=== Section Start ===
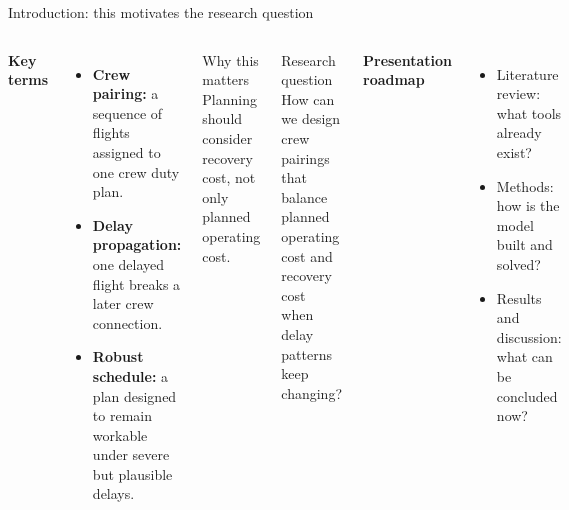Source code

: \documentclass[aspectratio=169,11pt]{beamer}
\begin{document}
\begin{frame}{Introduction: this motivates the research question}
  \begin{columns}[T,onlytextwidth]
      \textbf{Key terms}
      \begin{itemize}
        \item \textbf{Crew pairing:} a sequence of flights assigned to one crew duty plan.
        \item \textbf{Delay propagation:} one delayed flight breaks a later crew connection.
        \item \textbf{Robust schedule:} a plan designed to remain workable under severe but plausible delays.
      \end{itemize}

      \begin{alertblock}{Why this matters}
        Planning should consider recovery cost, not only planned operating cost.
      \end{alertblock}

      \begin{exampleblock}{Research question}
        How can we design crew pairings that balance planned operating cost and recovery cost when delay patterns keep changing?
      \end{exampleblock}

      \textbf{Presentation roadmap}
      \begin{itemize}
        \item Literature review: what tools already exist?
        \item Methods: how is the model built and solved?
        \item Results and discussion: what can be concluded now?
      \end{itemize}
  \end{columns}
\end{frame}
\end{document}
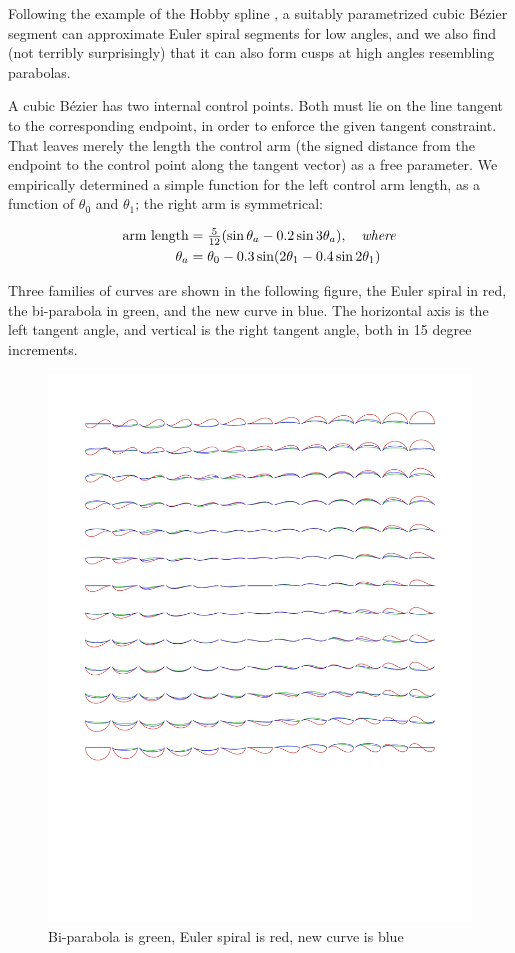 \documentclass{article}
\begin{document}
Following the example of the Hobby spline \cite{Hobby85}, a suitably parametrized cubic B{\'e}zier segment can approximate Euler spiral segments for low angles, and we also find (not terribly surprisingly) that it can also form cusps at high angles resembling parabolas.

A cubic B{\'e}zier has two internal control points. Both must lie on the line tangent to the corresponding endpoint, in order to enforce the given tangent constraint. That leaves merely the length the control arm (the signed distance from the endpoint to the control point along the tangent vector) as a free parameter. We empirically determined a simple function for the left control arm length, as a function of $\theta_0$ and $\theta_1$; the right arm is symmetrical:

\[
\begin{aligned}
\mbox{arm length} & = \tfrac{5}{12}(\sin \theta_a - 0.2\sin 3\theta_a), \quad \mbox{\emph{where}} \\
\theta_a & = \theta_0 - 0.3 \sin (2\theta_1 - 0.4\sin 2\theta_1) \\
\end{aligned}
\]

Three families of curves are shown in the following figure, the Euler spiral in red, the bi-parabola in green, and the new curve in blue. The horizontal axis is the left tangent angle, and vertical is the right tangent angle, both in 15 degree increments.

\begin{figure}
\includegraphics[scale=0.7]{biparab_euler_mycurve}
\caption{Bi-parabola is green, Euler spiral is red, new curve is blue}
\end{figure}
\end{document}
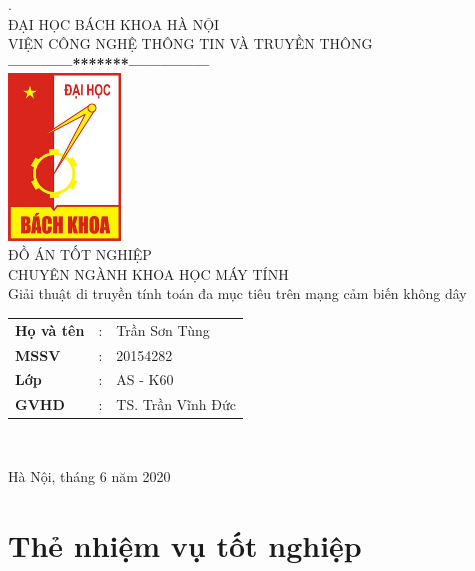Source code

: \documentclass{hust}
\begin{document}
\thispagestyle{empty}

\thisfancypage{
	\setlength{\fboxrule}{1pt}
	\doublebox}{}
\begin{center}
	
	{
		. \\
		{\fontsize{12}{12}\selectfont ĐẠI HỌC BÁCH KHOA HÀ NỘI\\VIỆN CÔNG NGHỆ THÔNG TIN VÀ TRUYỀN THÔNG}\\
		\textbf{------------*******---------------}\\[1cm]
		\includegraphics[width=3cm]{logo}
		\centering
		\\[1cm]
		{\fontsize{25}{43}\selectfont ĐỒ ÁN TỐT NGHIỆP}\\[0.1cm]
		{\fontsize{17}{10}\selectfont CHUYÊN NGÀNH KHOA HỌC MÁY TÍNH}\\[0.9cm]
		{\fontsize{20}{26}\selectfont Giải thuật di truyền tính toán đa mục tiêu trên mạng cảm biến không dây}\\[2cm]
		
		\begin{tabular}{l c l}
			\textbf{Họ và tên} & : & Trần Sơn Tùng \\ 
			\textbf{MSSV} & : & 20154282  \\ 
			\textbf{Lớp} & : & AS - K60  \\
			\textbf{GVHD} & : &  TS. Trần Vĩnh Đức   \\
		\end{tabular} \\[1.5cm]
	}
	
	\fontsize{17}{19}\selectfont Hà Nội, tháng 6 năm 2020
\end{center}

\newpage

\thispagestyle{fancy}
\chapter*{Thẻ nhiệm vụ tốt nghiệp}
\end{document}
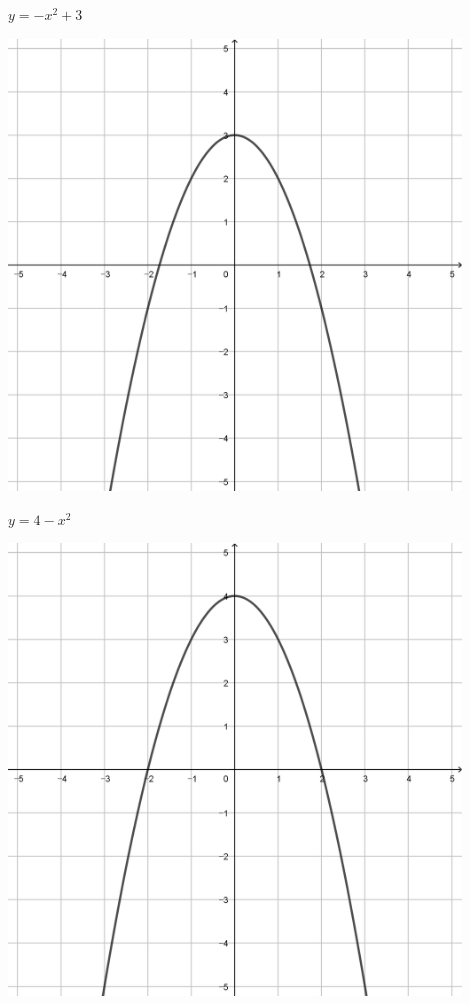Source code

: \documentclass[a4paper]{oblivoir}
\begin{document}
\clearpage
\begin{minipage}{0.45\textwidth}\centering
\(y=-x^2+3\)
\par\bigskip\includegraphics[width=0.9\textwidth]{img/2_quadratic_11}
\end{minipage}
\begin{minipage}{0.45\textwidth}\centering
\(y=4-x^2\)
\par\bigskip\includegraphics[width=0.9\textwidth]{img/2_quadratic_12}
\end{minipage}\bigskip\bigskip\par
\end{document}
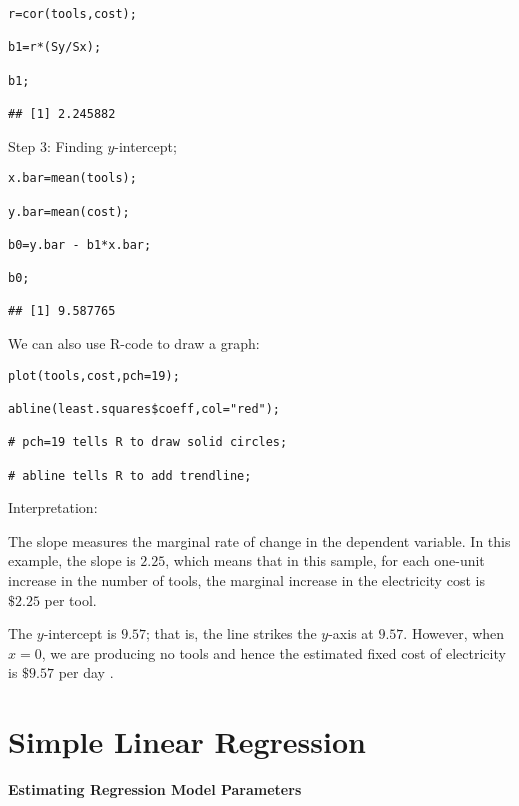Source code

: \begin{example}
\begin{tcolorbox}[colback=gray!10, colframe=gray!50, arc=2mm]
\begin{verbatim}
r=cor(tools,cost); 

b1=r*(Sy/Sx); 

b1;
 
## [1] 2.245882
\end{verbatim}
\end{tcolorbox}

Step 3: Finding $y$-intercept;

\begin{tcolorbox}[colback=gray!10, colframe=gray!50, arc=2mm]
\begin{verbatim}
x.bar=mean(tools); 

y.bar=mean(cost);

b0=y.bar - b1*x.bar;

b0; 

## [1] 9.587765
\end{verbatim}
\end{tcolorbox}

We can also use R-code to draw a graph:

\begin{tcolorbox}[colback=gray!10, colframe=gray!50, arc=2mm]
\begin{verbatim}
plot(tools,cost,pch=19);

abline(least.squares$coeff,col="red");

# pch=19 tells R to draw solid circles; 

# abline tells R to add trendline;
\end{verbatim}
\end{tcolorbox}

Interpretation: 

The slope measures the marginal rate of change in the dependent variable. In this example, the slope is $2.25$, which means that in this sample, for each one-unit increase in the number of tools, the marginal increase in the electricity cost is $\$ 2.25$ per tool.

The $y$-intercept is $9.57$; that is, the line strikes the $y$-axis at $9.57$. However, when $x = 0$, we are producing no tools and hence the estimated ﬁxed cost of electricity is $ \$9.57$ per day .

\end{example}

\section{Simple Linear Regression}

\textbf{Estimating Regression Model Parameters}

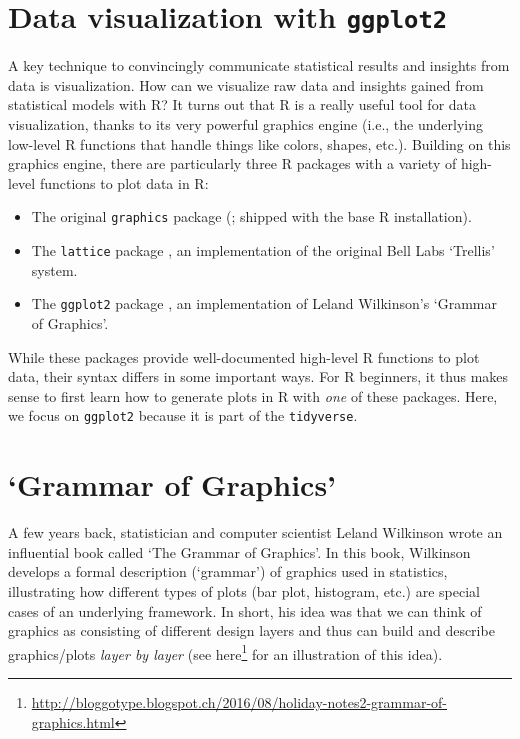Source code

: \documentclass[
  12pt,
]{style/krantz}
\providecommand{\tightlist}{%
  \setlength{\itemsep}{0pt}\setlength{\parskip}{0pt}}
\renewcommand{\href}[2]{#2\footnote{\url{#1}}}
\begin{document}
\hypertarget{data-visualization-with-ggplot2}{%
\section{\texorpdfstring{Data visualization with \texttt{ggplot2}}{Data visualization with ggplot2}}\label{data-visualization-with-ggplot2}}

A key technique to convincingly communicate statistical results and insights from data is visualization. How can we visualize raw data and insights gained from statistical models with R? It turns out that R is a really useful tool for data visualization, thanks to its very powerful graphics engine (i.e., the underlying low-level R functions that handle things like colors, shapes, etc.). Building on this graphics engine, there are particularly three R packages with a variety of high-level functions to plot data in R:

\begin{itemize}
\tightlist
\item
  The original \texttt{graphics} package (\citet{r_2018}; shipped with the base R installation).
\item
  The \texttt{lattice} package \citep{lattice_2008}, an implementation of the original Bell Labs `Trellis' system.
\item
  The \texttt{ggplot2} package \citep{wickham_2016}, an implementation of Leland Wilkinson's `Grammar of Graphics'.
\end{itemize}

While these packages provide well-documented high-level R functions to plot data, their syntax differs in some important ways. For R beginners, it thus makes sense to first learn how to generate plots in R with \emph{one} of these packages. Here, we focus on \texttt{ggplot2} because it is part of the \texttt{tidyverse}.

\hypertarget{grammar-of-graphics}{%
\section{`Grammar of Graphics'}\label{grammar-of-graphics}}

A few years back, statistician and computer scientist Leland Wilkinson wrote an influential book called `The Grammar of Graphics'. In this book, Wilkinson develops a formal description (`grammar') of graphics used in statistics, illustrating how different types of plots (bar plot, histogram, etc.) are special cases of an underlying framework. In short, his idea was that we can think of graphics as consisting of different design layers and thus can build and describe graphics/plots \emph{layer by layer} (see \href{http://bloggotype.blogspot.ch/2016/08/holiday-notes2-grammar-of-graphics.html}{here} for an illustration of this idea).
\end{document}
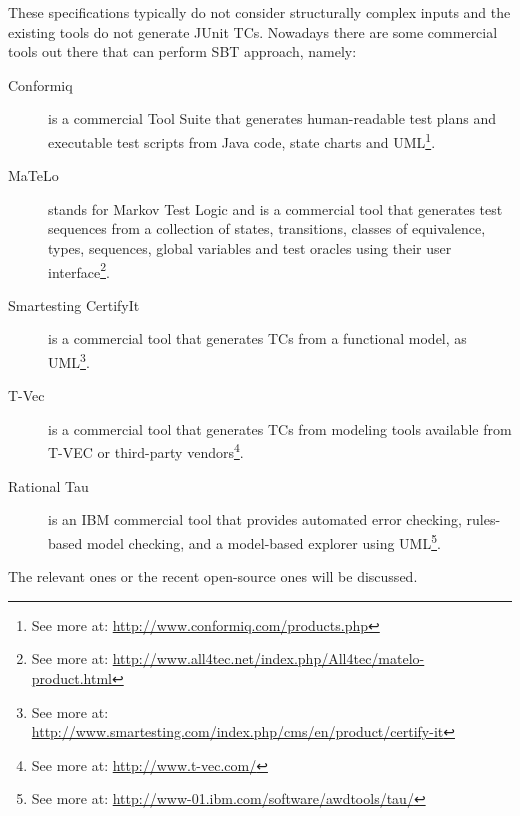 These specifications typically do not consider structurally complex inputs and the existing tools do not generate JUnit \ac{TC}s.
Nowadays there are some commercial tools out there that can perform \ac{SBT} approach, namely:
\begin{description}
\item[Conformiq] is a commercial Tool Suite that generates
human-readable test plans and executable test scripts from Java code, state charts and \ac{UML}\footnote{See more at: \url{http://www.conformiq.com/products.php}}.
\item[MaTeLo] stands for Markov Test Logic and is a commercial tool
that generates test sequences from a collection of states, transitions, classes of equivalence, types, sequences, global variables and test oracles
using their user interface\footnote{See more at: \url{http://www.all4tec.net/index.php/All4tec/matelo-product.html}}.
\item[Smartesting CertifyIt] is a commercial tool that generates \ac{TC}s from a functional model, as \ac{UML}\footnote{See more at: \url{http://www.smartesting.com/index.php/cms/en/product/certify-it}}.
\item[T-Vec] is a commercial tool that generates \ac{TC}s from modeling tools available from T-VEC or third-party vendors\footnote{See more at: \url{http://www.t-vec.com/}}.
\item[Rational Tau] is an \ac{IBM} commercial tool that provides automated error checking, rules-based model checking, and a model-based explorer using
\ac{UML}\footnote{See more at: \url{http://www-01.ibm.com/software/awdtools/tau/}}.
\end{description}

The relevant ones or the recent open-source ones will be discussed.
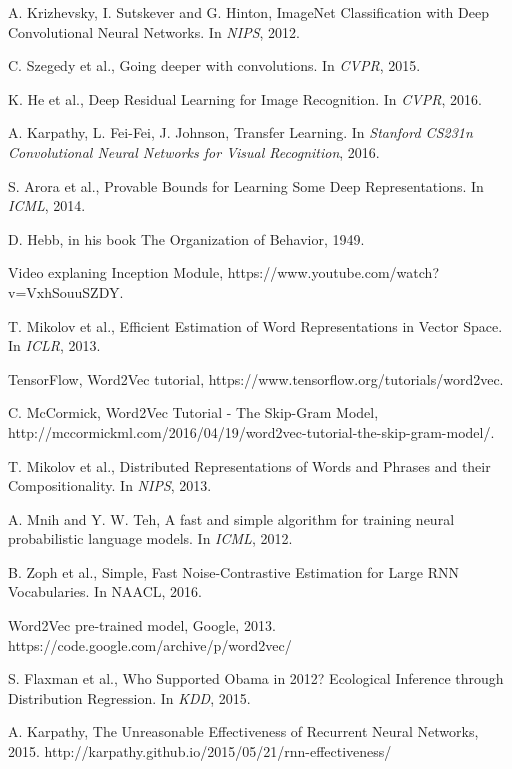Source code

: \begin{thebibliography}{999}
A. Krizhevsky, I. Sutskever and G. Hinton, ImageNet Classification with Deep Convolutional
Neural Networks. In \textit{NIPS}, 2012.

C. Szegedy et al., Going deeper with convolutions. In \textit{CVPR}, 2015.

K. He et al., Deep Residual Learning for Image Recognition. In \textit{CVPR}, 2016.

A. Karpathy, L. Fei-Fei, J. Johnson, Transfer Learning. In \textit{Stanford CS231n Convolutional Neural Networks for Visual Recognition}, 2016.

S. Arora et al., Provable Bounds for Learning Some Deep Representations. In \textit{ICML}, 2014. 

D. Hebb, in his book The Organization of Behavior, 1949.

Video explaning Inception Module, https://www.youtube.com/watch?v=VxhSouuSZDY.

T. Mikolov et al., Efficient Estimation of Word Representations in Vector Space. In \textit{ICLR}, 2013.

TensorFlow, Word2Vec tutorial, https://www.tensorflow.org/tutorials/word2vec.

C. McCormick, Word2Vec Tutorial - The Skip-Gram Model, http://mccormickml.com/2016/04/19/word2vec-tutorial-the-skip-gram-model/.

T. Mikolov et al., Distributed Representations of Words and Phrases and their Compositionality. In \textit{NIPS}, 2013.

A. Mnih and Y. W. Teh, A fast and simple algorithm for training neural probabilistic language models. In \textit{ICML}, 2012.

B. Zoph et al., Simple, Fast Noise-Contrastive Estimation for Large RNN Vocabularies. In {NAACL}, 2016.

Word2Vec pre-trained model, Google, 2013. https://code.google.com/archive/p/word2vec/

S. Flaxman et al., Who Supported Obama in 2012? Ecological Inference through Distribution Regression. In \textit{KDD}, 2015.

A. Karpathy, The Unreasonable Effectiveness of Recurrent Neural Networks, 2015. http://karpathy.github.io/2015/05/21/rnn-effectiveness/


\end{thebibliography}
=== Section End ===
▸ **WORK INSTRUCTION**
Reproduce the listing above only between the lines holding "and is a commercial tool" and "S. Arora et", inclusive. Every line must match exactly, and pictures are dropped.

▸ **YOUR RESPONSE**
\item[MaTeLo] stands for Markov Test Logic and is a commercial tool
that generates test sequences from a collection of states, transitions, classes of equivalence, types, sequences, global variables and test oracles
using their user interface\footnote{See more at: \url{http://www.all4tec.net/index.php/All4tec/matelo-product.html}}.
\item[Smartesting CertifyIt] is a commercial tool that generates \ac{TC}s from a functional model, as \ac{UML}\footnote{See more at: \url{http://www.smartesting.com/index.php/cms/en/product/certify-it}}.
\item[T-Vec] is a commercial tool that generates \ac{TC}s from modeling tools available from T-VEC or third-party vendors\footnote{See more at: \url{http://www.t-vec.com/}}.
\item[Rational Tau] is an \ac{IBM} commercial tool that provides automated error checking, rules-based model checking, and a model-based explorer using
\ac{UML}\footnote{See more at: \url{http://www-01.ibm.com/software/awdtools/tau/}}.
\end{description}

The relevant ones or the recent open-source ones will be discussed.
Source code

: \begin{thebibliography}{999}
A. Krizhevsky, I. Sutskever and G. Hinton, ImageNet Classification with Deep Convolutional
Neural Networks. In \textit{NIPS}, 2012.

C. Szegedy et al., Going deeper with convolutions. In \textit{CVPR}, 2015.

K. He et al., Deep Residual Learning for Image Recognition. In \textit{CVPR}, 2016.

A. Karpathy, L. Fei-Fei, J. Johnson, Transfer Learning. In \textit{Stanford CS231n Convolutional Neural Networks for Visual Recognition}, 2016.

S. Arora et al., Provable Bounds for Learning Some Deep Representations. In \textit{ICML}, 2014. 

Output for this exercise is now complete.